Clique na imagem para ver melhor o resultado desta inesperada revelação.

2008-10-01

Espalhar a palavra do(s) Senhor(es e das Senhoras)

No encontro “Arqueologia e Autarquias” houve vários momentos em que o debate foi aceso, mesmo ao ponto de se recear a combustão espontânea da sala. Um deles foi a propósito da conferência de abertura do tema II – Arqueologia Preventiva e de Salvaguarda – na qual a nossa colega Isabel Ricardo apresentou o singular caso de Beja.

Singular porque a autarquia chamou a si a responsabilidade de regular a actividade arqueológica no município, com a produção de um Regulamento Municipal de Trabalhos Arqueológicos, actualmente em fase de discussão técnica pelos serviços da Câmara Municipal de Beja. Esta ideia fez estalar muitos comentários na sala do género: “temos algum Estado de Beja?” e alguns cépticos da administração autárquica abanavam a cabeça entre a estupefacção e a condescendência. Mas sei que também houve quem levou a ideia para casa e já esteja a vendê-la aos respectivos dirigentes. E quem falou com a direcção da APA a propor reuniões de trabalho para desenvolver este tipo de instrumento.

Devo desde já dizer que, no plano dos princípios, me oponho à ideia. Na ausência de uma auto-regulação da classe – modelo que claramente prefiro – , a regulação da actividade arqueológica deve continuar a ser uma atribuição do Estado Central, sendo arriscado pulverizá-la por 308 entidades tão distintas como são as autarquias portuguesas. No plano dos princípios ainda, essa regulação do Estado Central dever ser apoiada numa monitorização exemplar do território e dos agentes que nele actuam sobre o património arqueológico. E essa acção será assim o garante da consistência e coerência do “regime de protecção e valorização do património cultural, como realidade da maior relevância para a compreensão, permanência e construção da identidade nacional e para a democratização da cultura”.

Mas, infelizmente, a discussão nesta matéria não está ao nível dos princípios. Está ao nível da prática quotidiana de quem assiste ao desmantelamento de estruturas do Estado Central que – não omitindo muitas deficiências e lacunas – até há pouco ainda iam cumprindo os princípios da lei de bases do património cultural. E, no que ao património arqueológico diz respeito, a assistir, na primeira fila, a tudo o que se passa no território (e não só na capital do império) estão... os arqueólogos que trabalham nas autarquias.
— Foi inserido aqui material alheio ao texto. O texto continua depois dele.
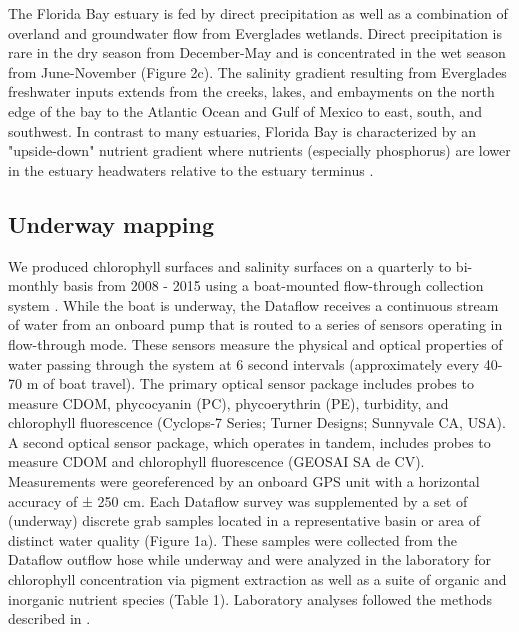 The Florida Bay estuary is fed by direct precipitation as well as  a combination of overland and groundwater flow from Everglades wetlands. Direct precipitation is rare in the dry season from December-May and is concentrated in the wet season from June-November (Figure 2c). The salinity gradient resulting from Everglades freshwater inputs extends from the creeks, lakes, and embayments on the north edge of the bay to the Atlantic Ocean and Gulf of Mexico to east, south, and southwest. In contrast to many estuaries, Florida Bay is characterized by an "upside-down" nutrient gradient where nutrients (especially phosphorus) are lower in the estuary headwaters relative to the estuary terminus \citep{childers_relating_2006}.

\subsection{Underway mapping}
\label{chlmapping}

We produced chlorophyll surfaces and salinity surfaces on a quarterly to bi-monthly basis from 2008 - 2015 using a boat-mounted flow-through collection system \citep["Dataflow", ][]{madden1992instrument}. While the boat is underway, the Dataflow receives a continuous stream of water from an onboard pump that is routed to a series of sensors operating in flow-through mode. These sensors measure the physical and optical properties of water passing through the system at 6 second intervals (approximately every 40-70 m of boat travel). The primary optical sensor package includes probes to measure CDOM, phycocyanin (PC), phycoerythrin (PE), turbidity, and chlorophyll fluorescence (Cyclops-7 Series; Turner Designs; Sunnyvale CA, USA). A second optical sensor package, which operates in tandem, includes probes to measure CDOM and chlorophyll fluorescence (GEOSAI SA de CV). Measurements were georeferenced by an onboard GPS unit with a horizontal accuracy of ± 250 cm. Each Dataflow survey was supplemented by a set of (underway) discrete grab samples located in a representative basin or area of distinct water quality (Figure 1a). These samples were collected from the Dataflow outflow hose while underway and were analyzed in the laboratory for chlorophyll concentration via pigment extraction as well as a suite of organic and inorganic nutrient species (Table 1). Laboratory analyses followed the methods described in \citet{childers_relating_2006}.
E lançam mão do que podem para que a actividade arqueológica no território em que trabalham se faça da melhor maneira. Os que lançam, sim, não me esqueço que também há maus profissionais nas autarquias, mas não é desses que estamos a falar agora. Estamos a falar dos que esforçam e que nos mostraram experiências muito positivas durante os três dias do encontro. E a experiência de Beja é muito positiva.

A questão é saber se conseguimos multiplicar essa experiência por tantos municípios quanto os há, sem prejudicar a coerência e consistência da regulação da actividade a nível nacional. Diziam-me ao almoço no dia da conferência da Isabel Ricardo, que não. Que eu nem pensasse que conseguia uniformizar procedimentos onde isso nunca foi hábito, onde o regime de taxas e licenças é variável caso a caso, onde nunca a Associação Nacional de Municípios se conseguiu impor como entidade aglutinadora do que quer que fosse. Lá fui dizendo que compreendia todos os argumentos se os colocássemos ao nível politico, mas que se centrássemos a questão a nível técnico não via porque é que não era possível que nós, os técnicos, nos puséssemos de acordo e propuséssemos soluções similares para diferentes ratificações politicas. “O quê? Tipo andar de porta em porta a espalhar a palavra do Senhor e esperar que um dia o mundo fique melhor?”

Ora aí está. Eu que não sou nada religiosa não poderia arranjar melhor máxima. Vamos espalhar a palavra dos senhores e das senhoras que todos os dias fazem um bom trabalho nas autarquias portuguesas, e construir propostas tecnicamente fundamentadas e coerentes, porque alicerçadas na partilha de boas práticas. Basta esperar depois que 308 executivos assinem por baixo.

É um bocadinho ingénuo? Talvez. Mas, na ausência de uma actividade reguladora séria e digna desse nome por parte do Estado Central, é o melhor que consigo propor no caminho da auto-regulação baseada em critérios de qualidade, ética e deontologia profissional.